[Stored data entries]
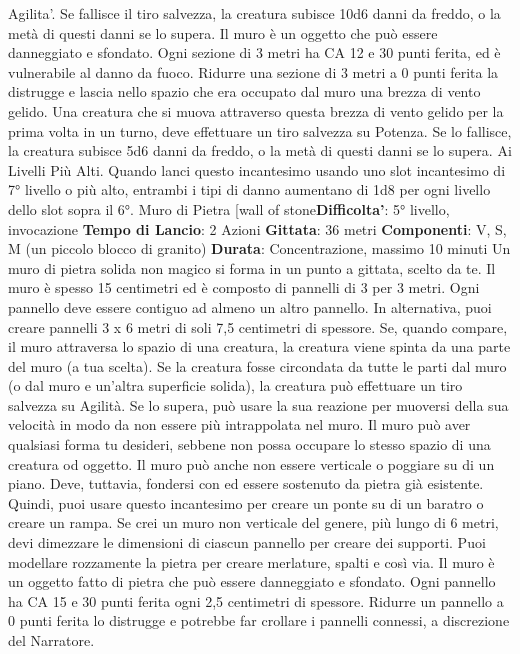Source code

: \begin{multicols}{2}
Agilita'. Se fallisce il tiro salvezza, la creatura
subisce 10d6 danni da freddo, o la metà di questi danni
se lo supera.
Il muro è un oggetto che può essere danneggiato e
sfondato. Ogni sezione di 3 metri ha CA 12 e 30 punti
ferita, ed è vulnerabile al danno da fuoco. Ridurre una
sezione di 3 metri a 0 punti ferita la distrugge e lascia
nello spazio che era occupato dal muro una brezza di
vento gelido. Una creatura che si muova attraverso
questa brezza di vento gelido per la prima volta in un
turno, deve effettuare un tiro salvezza su Potenza.
Se lo fallisce, la creatura subisce 5d6 danni da freddo,
o la metà di questi danni se lo supera.
Ai Livelli Più Alti. Quando lanci questo incantesimo
usando uno slot incantesimo di 7° livello o più alto,
entrambi i tipi di danno aumentano di 1d8 per ogni
livello dello slot sopra il 6°.
Muro di Pietra
[wall of stone\textbf{Difficolta'}:
5° livello, invocazione
\textbf{Tempo di Lancio}: 2 Azioni
\textbf{Gittata}: 36 metri
\textbf{Componenti}: V, S, M (un piccolo blocco di granito)
\textbf{Durata}: Concentrazione, massimo 10 minuti
Un muro di pietra solida non magico si forma in un
punto a gittata, scelto da te. Il muro è spesso 15
centimetri ed è composto di pannelli di 3 per 3 metri.
Ogni pannello deve essere contiguo ad almeno un altro
pannello. In alternativa, puoi creare pannelli 3 x 6 metri
di soli 7,5 centimetri di spessore.
Se, quando compare, il muro attraversa lo spazio di una
creatura, la creatura viene spinta da una parte del muro
(a tua scelta). Se la creatura fosse circondata da tutte le
parti dal muro (o dal muro e un’altra superficie solida),
la creatura può effettuare un tiro salvezza su Agilità.
Se lo supera, può usare la sua reazione per muoversi
della sua velocità in modo da non essere più
intrappolata nel muro.
Il muro può aver qualsiasi forma tu desideri, sebbene
non possa occupare lo stesso spazio di una creatura od
oggetto. Il muro può anche non essere verticale o
poggiare su di un piano. Deve, tuttavia, fondersi con ed
essere sostenuto da pietra già esistente. Quindi, puoi
usare questo incantesimo per creare un ponte su di un
baratro o creare un rampa.
Se crei un muro non verticale del genere, più lungo di 6
metri, devi dimezzare le dimensioni di ciascun pannello
per creare dei supporti. Puoi modellare rozzamente la
pietra per creare merlature, spalti e così via.
Il muro è un oggetto fatto di pietra che può essere
danneggiato e sfondato. Ogni pannello ha CA 15 e 30
punti ferita ogni 2,5 centimetri di spessore. Ridurre un
pannello a 0 punti ferita lo distrugge e potrebbe far
crollare i pannelli connessi, a discrezione del Narratore.

\end{multicols}
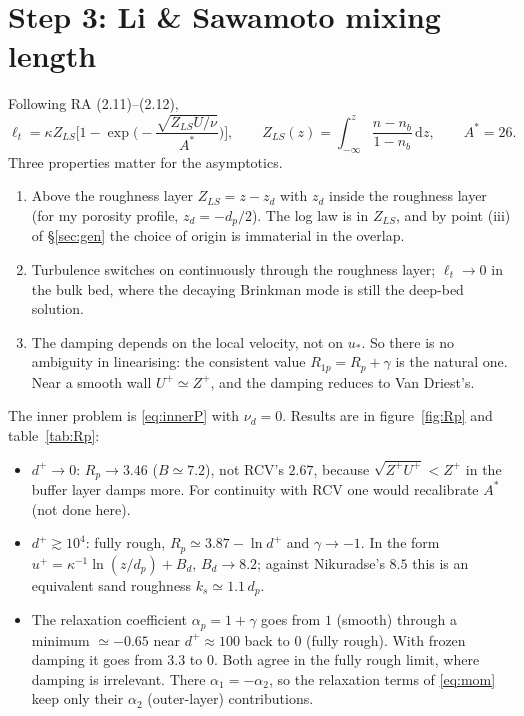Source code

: \documentclass[10pt,a4paper]{article}
\newcommand{\dd}{\mathrm{d}}
\newcommand{\Rp}{R_p}
\newcommand{\Rop}{R_{1p}}
\begin{document}
\section{Step 3: Li \& Sawamoto mixing length}\label{sec:LS}
Following RA (2.11)--(2.12),
\begin{equation}
\ell_t=\kappa Z_{LS}\Big[1-\exp\Big(-\frac{\sqrt{Z_{LS}U/\nu}}{A^*}\Big)\Big],\qquad Z_{LS}(z)=\int_{-\infty}^z\frac{n-n_b}{1-n_b}\,\dd z,\qquad A^*=26 .
\end{equation}
Three properties matter for the asymptotics.
\begin{enumerate}[nosep]
\item Above the roughness layer $Z_{LS}=z-z_d$ with $z_d$ inside the roughness layer (for my porosity profile, $z_d=-d_p/2$). The log law is in $Z_{LS}$, and by point (iii) of §\ref{sec:gen} the choice of origin is immaterial in the overlap.
\item Turbulence switches on continuously through the roughness layer; $\ell_t\to0$ in the bulk bed, where the decaying Brinkman mode is still the deep-bed solution.
\item The damping depends on the local velocity, not on $u_*$. So there is no ambiguity in linearising: the consistent value $\Rop=\Rp+\gamma$ is the natural one. Near a smooth wall $U^+\simeq Z^+$, and the damping reduces to Van Driest's.
\end{enumerate}
The inner problem is \eqref{eq:innerP} with $\nu_d=0$. Results are in figure~\ref{fig:Rp} and table~\ref{tab:Rp}:
\begin{itemize}[nosep]
\item $d^+\to0$: $\Rp\to3.46$ ($B\simeq7.2$), not RCV's $2.67$, because $\sqrt{Z^+U^+}<Z^+$ in the buffer layer damps more. For continuity with RCV one would recalibrate $A^*$ (not done here).
\item $d^+\gtrsim10^4$: fully rough, $\Rp\simeq3.87-\ln d^+$ and $\gamma\to-1$. In the form $u^+=\kappa^{-1}\ln(z/d_p)+B_d$, $B_d\to8.2$; against Nikuradse's $8.5$ this is an equivalent sand roughness $k_s\simeq1.1\,d_p$.
\item The relaxation coefficient $\alpha_p=1+\gamma$ goes from $1$ (smooth) through a minimum $\simeq-0.65$ near $d^+\approx100$ back to $0$ (fully rough). With frozen damping it goes from $3.3$ to $0$. Both agree in the fully rough limit, where damping is irrelevant. There $\alpha_1=-\alpha_2$, so the relaxation terms of \eqref{eq:mom} keep only their $\alpha_2$ (outer-layer) contributions.
\end{itemize}
\end{document}

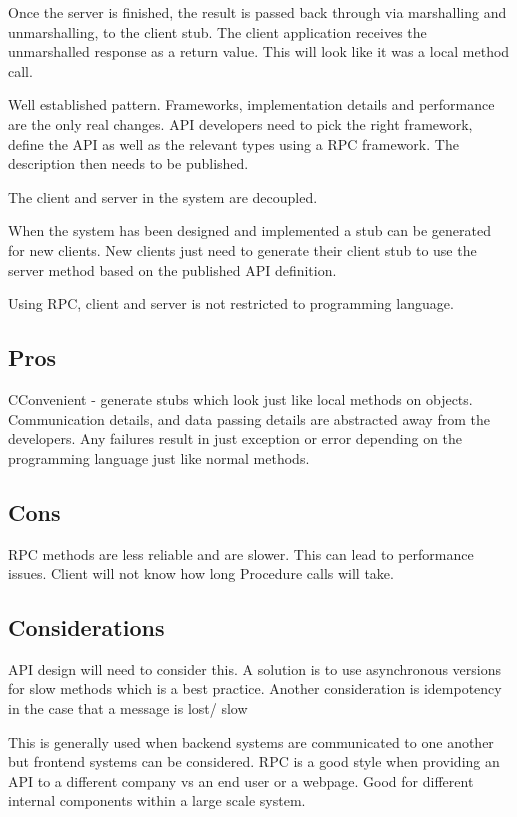 \documentclass[a4paper, 11pt]{book}
\begin{document}
    Once the server is finished, the result is passed back through via marshalling and unmarshalling, to the client stub.
    The client application receives the unmarshalled response as a return value.
    This will look like it was a local method call.

    Well established pattern.
    Frameworks, implementation details and performance are the only real changes.
    API developers need to pick the right framework, define the API as well as the relevant types using a RPC framework.
    The description then needs to be published.

    The client and server in the system are decoupled.

    When the system has been designed and implemented a stub can be generated for new clients.
    New clients just need to generate their client stub to use the server method based on the published API definition.

    Using RPC, client and server is not restricted to programming language.

    \subsection{Pros}
    CConvenient - generate stubs which look just like local methods on objects.
    Communication details, and data passing details are abstracted away from the developers.
    Any failures result in just exception or error depending on the programming language just like normal methods.

    \subsection{Cons}
    RPC methods are less reliable and are slower.
    This can lead to performance issues.
    Client will not know how long Procedure calls will take.

    \subsection{Considerations}
    API design will need to consider this.
    A solution is to use asynchronous versions for slow methods which is a best practice.
    Another consideration is idempotency in the case that a message is lost/ slow

    This is generally used when backend systems are communicated to one another but frontend systems can be considered.
    RPC is a good style when providing an API to a different company vs an end user or a webpage.
    Good for different internal components within a large scale system.
\end{document}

### Your task
Please give, as a single number with nothing added, the count of lines in the records that contain the word "textbf".

### Solution to this exercise
5